Because many of the computer programs used in these past studies were incompatible with current computer systems, we chose to use a newer game. In making this choice, we ensured that the game required task behavior and included task characteristics that typified those games used in earlier SMM research. Specifically, the task used in the present study was a fast-paced, dynamic, challenging flight simulation game in which players balanced objectives of shooting enemy planes while, in turn, avoiding being killed themselves (IL-2 Sturmovik: Forgotten Battles; Ubisoft, 2003). A multiplayer version of the game allowed participants to play cooperatively, against the computer, in an effort to shoot enemy planes, avoid shooting teammates, and avoid crashing into the ground. The actions involved in carrying out these subtasks are very similar to those required in earlier SMM research. Moreover, teammates held similar roles and were dependent on one another to achieve their goals; thus, as in earlier SMM research, it was important that players monitored each others’ behavior and coordinated their own behavior in accordance with that of the other player. The game was played through a local area network by two players on computers separated by a partition; participants were allowed to communicate with their partners across the partition. Each player was provided with a joystick, a keyboard, and a mouse.

Procedure

First, participants were given a tutorial of the basic mouse, keyboard, and joystick controls required in playing the game. In addition, participants were given information on basic game strategies, such as what altitudes to fly at in order to find the most enemy planes. Participants were allowed to ask questions at this time.

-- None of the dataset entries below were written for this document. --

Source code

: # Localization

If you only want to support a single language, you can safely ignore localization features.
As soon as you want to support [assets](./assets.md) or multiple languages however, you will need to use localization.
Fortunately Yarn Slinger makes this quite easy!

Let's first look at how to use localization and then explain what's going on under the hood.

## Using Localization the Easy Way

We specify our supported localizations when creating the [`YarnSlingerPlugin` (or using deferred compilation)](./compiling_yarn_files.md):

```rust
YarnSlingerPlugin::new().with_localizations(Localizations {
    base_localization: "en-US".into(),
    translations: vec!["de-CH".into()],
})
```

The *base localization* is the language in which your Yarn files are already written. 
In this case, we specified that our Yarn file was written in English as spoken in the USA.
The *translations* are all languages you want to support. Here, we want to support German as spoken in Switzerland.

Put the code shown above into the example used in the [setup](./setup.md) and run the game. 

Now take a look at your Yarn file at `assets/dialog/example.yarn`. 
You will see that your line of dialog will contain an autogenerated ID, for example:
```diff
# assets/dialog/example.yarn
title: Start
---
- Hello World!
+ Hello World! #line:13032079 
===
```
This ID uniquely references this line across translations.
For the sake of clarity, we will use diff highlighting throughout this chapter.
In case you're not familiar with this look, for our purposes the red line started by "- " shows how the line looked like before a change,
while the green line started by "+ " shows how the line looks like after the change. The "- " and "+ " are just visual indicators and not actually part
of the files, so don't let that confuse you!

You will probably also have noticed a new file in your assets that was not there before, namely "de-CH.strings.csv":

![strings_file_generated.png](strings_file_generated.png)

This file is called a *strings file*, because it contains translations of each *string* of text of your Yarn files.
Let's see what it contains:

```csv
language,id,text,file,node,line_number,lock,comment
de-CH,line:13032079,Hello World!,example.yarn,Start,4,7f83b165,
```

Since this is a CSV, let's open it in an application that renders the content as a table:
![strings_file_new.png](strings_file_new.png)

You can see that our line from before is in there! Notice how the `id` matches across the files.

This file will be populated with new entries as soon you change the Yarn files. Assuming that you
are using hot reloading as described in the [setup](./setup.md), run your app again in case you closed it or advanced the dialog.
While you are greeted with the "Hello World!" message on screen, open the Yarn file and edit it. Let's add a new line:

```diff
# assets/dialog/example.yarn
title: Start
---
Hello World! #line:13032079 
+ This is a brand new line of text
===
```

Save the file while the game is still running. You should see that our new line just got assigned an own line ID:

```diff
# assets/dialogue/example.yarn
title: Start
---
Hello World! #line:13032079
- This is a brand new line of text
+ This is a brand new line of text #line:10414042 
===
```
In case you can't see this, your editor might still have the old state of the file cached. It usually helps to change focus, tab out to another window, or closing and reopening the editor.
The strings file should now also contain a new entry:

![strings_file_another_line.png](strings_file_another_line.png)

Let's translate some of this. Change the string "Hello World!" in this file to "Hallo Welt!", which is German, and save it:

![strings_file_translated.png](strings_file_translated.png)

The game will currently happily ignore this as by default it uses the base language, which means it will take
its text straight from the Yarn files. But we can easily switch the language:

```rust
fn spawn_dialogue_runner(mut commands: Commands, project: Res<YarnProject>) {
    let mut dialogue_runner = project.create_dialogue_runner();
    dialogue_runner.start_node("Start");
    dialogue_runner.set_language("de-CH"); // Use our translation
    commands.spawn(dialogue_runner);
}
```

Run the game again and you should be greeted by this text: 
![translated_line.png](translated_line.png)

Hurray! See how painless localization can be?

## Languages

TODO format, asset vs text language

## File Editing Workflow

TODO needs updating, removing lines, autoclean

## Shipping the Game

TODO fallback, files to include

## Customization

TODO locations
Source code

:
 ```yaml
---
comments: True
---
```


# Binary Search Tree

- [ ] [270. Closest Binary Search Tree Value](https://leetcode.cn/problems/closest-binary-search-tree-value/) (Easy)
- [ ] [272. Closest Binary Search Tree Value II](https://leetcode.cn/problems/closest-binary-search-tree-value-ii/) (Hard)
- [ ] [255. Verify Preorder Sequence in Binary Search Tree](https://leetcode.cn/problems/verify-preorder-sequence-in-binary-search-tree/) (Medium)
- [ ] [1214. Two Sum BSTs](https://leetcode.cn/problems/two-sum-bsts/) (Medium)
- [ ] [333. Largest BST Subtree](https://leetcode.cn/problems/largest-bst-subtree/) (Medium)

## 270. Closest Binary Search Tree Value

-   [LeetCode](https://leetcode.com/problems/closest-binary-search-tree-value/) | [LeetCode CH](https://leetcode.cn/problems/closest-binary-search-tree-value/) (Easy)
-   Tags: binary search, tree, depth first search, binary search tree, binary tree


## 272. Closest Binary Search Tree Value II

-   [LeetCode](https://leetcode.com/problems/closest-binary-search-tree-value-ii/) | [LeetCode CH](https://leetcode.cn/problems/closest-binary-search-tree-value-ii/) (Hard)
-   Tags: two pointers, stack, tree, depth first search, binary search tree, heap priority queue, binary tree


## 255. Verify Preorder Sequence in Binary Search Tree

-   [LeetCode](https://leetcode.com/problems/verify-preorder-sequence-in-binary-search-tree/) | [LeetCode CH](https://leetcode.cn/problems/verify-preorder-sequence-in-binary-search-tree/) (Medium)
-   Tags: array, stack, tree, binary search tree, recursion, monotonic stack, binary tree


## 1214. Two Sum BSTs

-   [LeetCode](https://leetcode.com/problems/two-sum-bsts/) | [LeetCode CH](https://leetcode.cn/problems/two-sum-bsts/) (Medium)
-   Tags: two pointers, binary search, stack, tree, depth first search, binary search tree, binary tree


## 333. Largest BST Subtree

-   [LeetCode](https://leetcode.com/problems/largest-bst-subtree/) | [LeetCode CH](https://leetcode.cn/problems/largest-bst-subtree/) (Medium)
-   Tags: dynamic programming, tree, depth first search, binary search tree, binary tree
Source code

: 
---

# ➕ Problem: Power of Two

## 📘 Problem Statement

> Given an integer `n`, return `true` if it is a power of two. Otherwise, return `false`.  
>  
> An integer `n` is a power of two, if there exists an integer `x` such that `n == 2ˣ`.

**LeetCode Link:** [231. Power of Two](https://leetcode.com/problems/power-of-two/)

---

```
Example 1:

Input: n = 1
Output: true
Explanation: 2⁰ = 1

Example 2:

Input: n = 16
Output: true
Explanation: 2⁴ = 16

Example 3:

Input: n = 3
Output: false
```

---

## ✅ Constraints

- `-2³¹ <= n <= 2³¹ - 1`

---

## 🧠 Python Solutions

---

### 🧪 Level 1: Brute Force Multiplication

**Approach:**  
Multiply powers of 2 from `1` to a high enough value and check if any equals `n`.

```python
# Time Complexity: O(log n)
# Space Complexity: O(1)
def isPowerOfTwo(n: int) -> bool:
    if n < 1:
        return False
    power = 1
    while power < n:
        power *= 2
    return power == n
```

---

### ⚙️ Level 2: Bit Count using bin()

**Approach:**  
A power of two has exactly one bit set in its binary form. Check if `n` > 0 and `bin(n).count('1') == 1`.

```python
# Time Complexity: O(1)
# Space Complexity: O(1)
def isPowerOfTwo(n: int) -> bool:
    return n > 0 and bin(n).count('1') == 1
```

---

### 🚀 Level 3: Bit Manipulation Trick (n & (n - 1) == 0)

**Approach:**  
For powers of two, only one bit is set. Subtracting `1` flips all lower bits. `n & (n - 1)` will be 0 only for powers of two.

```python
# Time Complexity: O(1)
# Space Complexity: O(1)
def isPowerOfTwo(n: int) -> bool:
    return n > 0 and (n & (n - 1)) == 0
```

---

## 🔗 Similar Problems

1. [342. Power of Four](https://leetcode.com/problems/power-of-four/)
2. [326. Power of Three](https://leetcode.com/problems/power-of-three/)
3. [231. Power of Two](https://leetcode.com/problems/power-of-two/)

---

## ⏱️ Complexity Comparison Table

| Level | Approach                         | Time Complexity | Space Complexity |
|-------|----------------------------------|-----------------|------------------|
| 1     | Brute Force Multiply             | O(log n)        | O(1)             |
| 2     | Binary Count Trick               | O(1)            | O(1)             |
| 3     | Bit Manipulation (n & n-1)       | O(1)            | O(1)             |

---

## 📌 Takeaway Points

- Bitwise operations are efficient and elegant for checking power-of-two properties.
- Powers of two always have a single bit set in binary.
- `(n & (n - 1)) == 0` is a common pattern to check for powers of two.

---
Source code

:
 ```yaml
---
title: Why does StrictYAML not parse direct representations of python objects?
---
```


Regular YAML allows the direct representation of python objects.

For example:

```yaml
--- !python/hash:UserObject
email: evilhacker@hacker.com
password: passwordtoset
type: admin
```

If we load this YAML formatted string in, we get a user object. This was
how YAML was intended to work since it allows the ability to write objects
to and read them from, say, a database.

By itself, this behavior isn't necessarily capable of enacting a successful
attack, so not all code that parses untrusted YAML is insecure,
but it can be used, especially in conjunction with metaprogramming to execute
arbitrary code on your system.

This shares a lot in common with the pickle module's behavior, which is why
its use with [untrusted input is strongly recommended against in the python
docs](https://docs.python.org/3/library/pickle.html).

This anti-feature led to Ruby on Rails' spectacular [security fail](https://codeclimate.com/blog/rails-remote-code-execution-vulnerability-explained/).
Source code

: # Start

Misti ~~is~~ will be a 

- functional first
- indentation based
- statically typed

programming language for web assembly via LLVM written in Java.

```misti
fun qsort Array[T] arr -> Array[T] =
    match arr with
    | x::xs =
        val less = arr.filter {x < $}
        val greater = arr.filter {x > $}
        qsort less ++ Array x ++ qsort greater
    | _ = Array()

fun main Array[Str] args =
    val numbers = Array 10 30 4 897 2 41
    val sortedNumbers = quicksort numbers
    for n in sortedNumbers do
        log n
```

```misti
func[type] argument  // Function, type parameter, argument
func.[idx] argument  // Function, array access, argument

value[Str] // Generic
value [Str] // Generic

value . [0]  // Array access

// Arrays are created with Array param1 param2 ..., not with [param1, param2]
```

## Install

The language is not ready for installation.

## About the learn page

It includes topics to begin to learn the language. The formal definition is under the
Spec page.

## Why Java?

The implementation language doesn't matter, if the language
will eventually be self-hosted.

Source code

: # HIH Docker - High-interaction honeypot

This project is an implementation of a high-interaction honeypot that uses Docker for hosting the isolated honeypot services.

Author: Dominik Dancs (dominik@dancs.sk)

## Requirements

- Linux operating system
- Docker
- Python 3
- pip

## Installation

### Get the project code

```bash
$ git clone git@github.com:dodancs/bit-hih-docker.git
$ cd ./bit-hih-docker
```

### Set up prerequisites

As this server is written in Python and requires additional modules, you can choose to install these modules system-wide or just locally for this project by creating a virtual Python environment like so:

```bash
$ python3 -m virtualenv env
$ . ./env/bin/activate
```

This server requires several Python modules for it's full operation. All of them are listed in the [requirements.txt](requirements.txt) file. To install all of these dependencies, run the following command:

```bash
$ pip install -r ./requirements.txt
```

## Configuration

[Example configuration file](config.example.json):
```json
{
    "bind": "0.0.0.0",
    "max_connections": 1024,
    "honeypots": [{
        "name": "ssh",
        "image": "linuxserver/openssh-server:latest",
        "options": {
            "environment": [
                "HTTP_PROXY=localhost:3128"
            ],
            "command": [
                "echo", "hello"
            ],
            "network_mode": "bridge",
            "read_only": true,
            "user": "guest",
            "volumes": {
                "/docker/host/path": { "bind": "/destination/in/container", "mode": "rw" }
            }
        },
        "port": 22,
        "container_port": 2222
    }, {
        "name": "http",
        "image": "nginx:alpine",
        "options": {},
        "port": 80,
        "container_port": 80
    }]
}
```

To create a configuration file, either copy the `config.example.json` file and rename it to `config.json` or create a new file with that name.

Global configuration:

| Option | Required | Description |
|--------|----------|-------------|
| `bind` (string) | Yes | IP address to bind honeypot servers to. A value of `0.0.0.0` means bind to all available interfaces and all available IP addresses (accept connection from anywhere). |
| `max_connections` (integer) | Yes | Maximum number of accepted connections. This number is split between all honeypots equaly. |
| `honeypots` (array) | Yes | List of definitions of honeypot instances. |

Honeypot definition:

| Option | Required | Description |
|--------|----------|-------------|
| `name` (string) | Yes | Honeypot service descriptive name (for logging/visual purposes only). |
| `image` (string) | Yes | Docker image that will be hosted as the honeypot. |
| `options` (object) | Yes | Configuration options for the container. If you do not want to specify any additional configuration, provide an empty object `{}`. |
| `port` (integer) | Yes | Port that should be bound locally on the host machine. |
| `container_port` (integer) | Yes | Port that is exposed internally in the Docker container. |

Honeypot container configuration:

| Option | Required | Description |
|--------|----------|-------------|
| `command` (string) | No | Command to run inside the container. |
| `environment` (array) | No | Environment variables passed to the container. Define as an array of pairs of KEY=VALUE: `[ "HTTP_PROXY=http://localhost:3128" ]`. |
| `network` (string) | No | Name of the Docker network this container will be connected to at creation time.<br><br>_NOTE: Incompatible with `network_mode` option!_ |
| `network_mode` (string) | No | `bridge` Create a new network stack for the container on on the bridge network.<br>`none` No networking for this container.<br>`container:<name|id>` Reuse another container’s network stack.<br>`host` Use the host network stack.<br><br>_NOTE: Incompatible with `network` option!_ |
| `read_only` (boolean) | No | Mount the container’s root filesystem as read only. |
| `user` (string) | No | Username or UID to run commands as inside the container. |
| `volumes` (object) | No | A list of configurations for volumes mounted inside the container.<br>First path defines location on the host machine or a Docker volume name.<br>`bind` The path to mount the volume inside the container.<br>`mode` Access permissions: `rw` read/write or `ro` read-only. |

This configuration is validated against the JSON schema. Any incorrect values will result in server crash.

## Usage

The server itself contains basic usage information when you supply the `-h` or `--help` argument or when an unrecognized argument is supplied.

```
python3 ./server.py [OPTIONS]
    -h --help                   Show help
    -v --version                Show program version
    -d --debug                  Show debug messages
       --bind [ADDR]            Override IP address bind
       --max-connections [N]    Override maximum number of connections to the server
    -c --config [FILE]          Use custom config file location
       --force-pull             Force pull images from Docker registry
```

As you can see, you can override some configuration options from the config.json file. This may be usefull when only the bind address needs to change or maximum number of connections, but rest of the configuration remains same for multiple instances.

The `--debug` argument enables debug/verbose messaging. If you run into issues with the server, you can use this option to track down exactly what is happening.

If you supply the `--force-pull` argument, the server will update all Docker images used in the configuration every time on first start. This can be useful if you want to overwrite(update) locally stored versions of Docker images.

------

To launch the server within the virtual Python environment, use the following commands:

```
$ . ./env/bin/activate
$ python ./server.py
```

Participants were then allowed to practice the game on their own. After practicing the game, participants were asked to play a mission individually, against the computer, for 10 min or until they crashed the plane, whichever came first. Participants were told that, during this 10-min mission, their performance would be scored by the computer and that their score would be based on (1) not crashing the plane and (2) shooting down as many of the 16 enemy planes as possible.

Once participants completed the individual mission, they practiced the multiplayer mission. As with the individual mission, the strategies important to the multiplayer mission were explained to participants. The same controls were used in both the individual and multiplayer missions. Participants were told that they might communicate with each other if they wished. Once participants were aware of the multiplayer strategies, they had an opportunity to practice the multiplayer mission with their partners; participants could ask any questions at this time. After practicing the multiplayer game, participants completed the SMM measures (in the order of concept mapping, paired ratings, and then causal mapping), described below, and then played a 10-min multiplayer mission with their partners and against the computer. One problem with administering measures in the same order for all participants is that fatigue effects may have influenced scores on the causal mapping measure. However, we chose this order on the basis of the belief that participants would be more likely to persevere with the more tedious causal mapping measure after having completed the simpler measures. Participants were not allowed to speak to one another while completing the SMM measures.

Measures

Participants were asked to complete three SMM measures: paired ratings, concept mapping, and causal mapping measures. Each of the three rating techniques required participants to make judgments about eight concepts key to playing the flight simulator task. The eight concepts were the following: avoid enemy fire, control direction and speed, control landing and flying, destroy your target, find the enemy, protect your teammate, react to damage to your aircraft, and watch for enemy planes. Consistent with other SMM research (see Mathieu et al., 2000), these concepts were generated by three subject matter experts (SMEs) and by examination of technical documentation associated with the game. SMEs were individuals who had significant experience with the computer game used in this study. They were psychology and business students who were recruited by the first author on the basis of their interest and enthusiasm for computer games. In determining their suitability as SMEs, we relied on self-reports that they frequently played this computer game, in addition to their evident knowledge of, and enthusiasm for, the game.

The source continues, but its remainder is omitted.